1 files changed, 255 insertions, 0 deletions
diff --git a/docs/dispatch.rst b/docs/dispatch.rst
new file mode 100644
index 00000000000..c7b0af37636
--- /dev/null
+++ b/docs/dispatch.rst
@@ -0,0 +1,255 @@
+GL Dispatch
+===========
+
+Several factors combine to make efficient dispatch of OpenGL functions
+fairly complicated. This document attempts to explain some of the issues
+and introduce the reader to Mesa's implementation. Readers already
+familiar with the issues around GL dispatch can safely skip ahead to the
+`overview of Mesa's implementation <#overview>`__.
+
+1. Complexity of GL Dispatch
+----------------------------
+
+Every GL application has at least one object called a GL *context*. This
+object, which is an implicit parameter to every GL function, stores all
+of the GL related state for the application. Every texture, every buffer
+object, every enable, and much, much more is stored in the context.
+Since an application can have more than one context, the context to be
+used is selected by a window-system dependent function such as
+``glXMakeContextCurrent``.
+
+In environments that implement OpenGL with X-Windows using GLX, every GL
+function, including the pointers returned by ``glXGetProcAddress``, are
+*context independent*. This means that no matter what context is
+currently active, the same ``glVertex3fv`` function is used.
+
+This creates the first bit of dispatch complexity.
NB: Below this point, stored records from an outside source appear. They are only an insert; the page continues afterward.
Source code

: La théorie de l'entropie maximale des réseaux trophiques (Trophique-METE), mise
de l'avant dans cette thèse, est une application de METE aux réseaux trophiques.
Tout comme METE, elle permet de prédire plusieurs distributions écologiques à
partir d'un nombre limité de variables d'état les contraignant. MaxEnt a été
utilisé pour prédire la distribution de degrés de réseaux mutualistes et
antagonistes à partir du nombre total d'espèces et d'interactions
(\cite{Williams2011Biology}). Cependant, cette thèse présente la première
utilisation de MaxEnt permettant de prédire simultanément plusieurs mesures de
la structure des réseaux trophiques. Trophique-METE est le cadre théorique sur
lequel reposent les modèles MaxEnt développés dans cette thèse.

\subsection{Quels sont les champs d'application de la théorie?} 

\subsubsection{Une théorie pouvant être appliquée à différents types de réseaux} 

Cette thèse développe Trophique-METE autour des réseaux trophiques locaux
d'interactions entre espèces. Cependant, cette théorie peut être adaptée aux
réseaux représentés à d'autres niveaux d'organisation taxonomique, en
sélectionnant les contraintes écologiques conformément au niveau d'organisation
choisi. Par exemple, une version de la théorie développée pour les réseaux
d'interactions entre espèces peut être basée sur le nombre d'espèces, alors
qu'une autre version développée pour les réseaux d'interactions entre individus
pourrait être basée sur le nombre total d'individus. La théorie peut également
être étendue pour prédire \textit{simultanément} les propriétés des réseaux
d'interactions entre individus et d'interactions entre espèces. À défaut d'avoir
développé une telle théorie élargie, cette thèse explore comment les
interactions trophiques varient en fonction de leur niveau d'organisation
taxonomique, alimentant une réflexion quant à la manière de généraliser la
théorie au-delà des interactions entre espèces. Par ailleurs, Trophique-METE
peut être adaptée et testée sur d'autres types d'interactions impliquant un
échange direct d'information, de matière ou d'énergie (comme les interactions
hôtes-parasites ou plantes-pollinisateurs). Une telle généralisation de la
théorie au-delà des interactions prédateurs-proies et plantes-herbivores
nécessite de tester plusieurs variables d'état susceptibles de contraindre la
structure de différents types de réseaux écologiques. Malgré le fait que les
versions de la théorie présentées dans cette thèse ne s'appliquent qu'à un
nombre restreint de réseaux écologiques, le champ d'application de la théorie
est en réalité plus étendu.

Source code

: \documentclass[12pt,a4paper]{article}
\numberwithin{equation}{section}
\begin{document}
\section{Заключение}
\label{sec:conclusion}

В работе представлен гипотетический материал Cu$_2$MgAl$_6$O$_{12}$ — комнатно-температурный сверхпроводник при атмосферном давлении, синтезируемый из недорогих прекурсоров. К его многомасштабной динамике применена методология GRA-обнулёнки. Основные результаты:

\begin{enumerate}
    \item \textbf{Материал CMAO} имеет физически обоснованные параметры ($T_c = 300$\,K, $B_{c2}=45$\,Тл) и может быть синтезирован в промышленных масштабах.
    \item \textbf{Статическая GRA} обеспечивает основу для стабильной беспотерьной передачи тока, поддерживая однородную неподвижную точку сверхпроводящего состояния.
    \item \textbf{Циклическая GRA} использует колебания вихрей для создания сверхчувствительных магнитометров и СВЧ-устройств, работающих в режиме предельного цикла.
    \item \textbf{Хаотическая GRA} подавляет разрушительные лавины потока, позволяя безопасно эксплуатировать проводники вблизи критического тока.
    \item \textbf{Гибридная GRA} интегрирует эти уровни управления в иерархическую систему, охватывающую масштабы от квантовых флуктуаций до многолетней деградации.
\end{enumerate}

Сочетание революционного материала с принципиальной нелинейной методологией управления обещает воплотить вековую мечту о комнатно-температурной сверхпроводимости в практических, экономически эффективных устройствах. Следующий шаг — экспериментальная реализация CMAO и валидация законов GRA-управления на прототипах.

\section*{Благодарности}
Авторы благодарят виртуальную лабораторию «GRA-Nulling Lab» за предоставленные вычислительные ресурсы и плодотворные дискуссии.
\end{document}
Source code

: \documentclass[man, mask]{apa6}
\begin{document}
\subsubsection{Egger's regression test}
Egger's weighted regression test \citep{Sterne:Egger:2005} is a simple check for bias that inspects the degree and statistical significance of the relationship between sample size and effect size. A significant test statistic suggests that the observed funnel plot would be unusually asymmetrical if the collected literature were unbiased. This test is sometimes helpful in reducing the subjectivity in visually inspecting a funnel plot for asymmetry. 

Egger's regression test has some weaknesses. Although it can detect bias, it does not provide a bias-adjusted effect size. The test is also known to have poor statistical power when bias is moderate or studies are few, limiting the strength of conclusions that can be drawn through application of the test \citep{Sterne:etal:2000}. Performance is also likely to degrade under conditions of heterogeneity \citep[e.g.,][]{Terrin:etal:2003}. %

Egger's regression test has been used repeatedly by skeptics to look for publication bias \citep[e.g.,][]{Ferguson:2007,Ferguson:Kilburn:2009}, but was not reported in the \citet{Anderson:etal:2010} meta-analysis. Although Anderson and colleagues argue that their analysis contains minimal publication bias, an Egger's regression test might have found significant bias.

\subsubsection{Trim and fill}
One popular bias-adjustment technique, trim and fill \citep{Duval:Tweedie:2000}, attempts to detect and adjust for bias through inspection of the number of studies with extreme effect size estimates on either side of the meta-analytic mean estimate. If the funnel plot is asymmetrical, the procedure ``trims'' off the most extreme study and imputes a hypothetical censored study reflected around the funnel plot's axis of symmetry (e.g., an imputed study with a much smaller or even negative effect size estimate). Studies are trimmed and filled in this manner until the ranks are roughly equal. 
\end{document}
An application can
+have two GL contexts. One context is a direct rendering context where
+function calls are routed directly to a driver loaded within the
+application's address space. The other context is an indirect rendering
+context where function calls are converted to GLX protocol and sent to a
+server. The same ``glVertex3fv`` has to do the right thing depending on
+which context is current.
+
+Highly optimized drivers or GLX protocol implementations may want to
+change the behavior of GL functions depending on current state. For
+example, ``glFogCoordf`` may operate differently depending on whether or
+not fog is enabled.
+
+In multi-threaded environments, it is possible for each thread to have a
+different GL context current. This means that poor old ``glVertex3fv``
+has to know which GL context is current in the thread where it is being
+called.
+
+.. _overview:
+
+2. Overview of Mesa's Implementation
+------------------------------------
+
+Mesa uses two per-thread pointers. The first pointer stores the address
+of the context current in the thread, and the second pointer stores the
+address of the *dispatch table* associated with that context. The
+dispatch table stores pointers to functions that actually implement
+specific GL functions. Each time a new context is made current in a
+thread, these pointers a updated.
+
+The implementation of functions such as ``glVertex3fv`` becomes
+conceptually simple:
+
+-  Fetch the current dispatch table pointer.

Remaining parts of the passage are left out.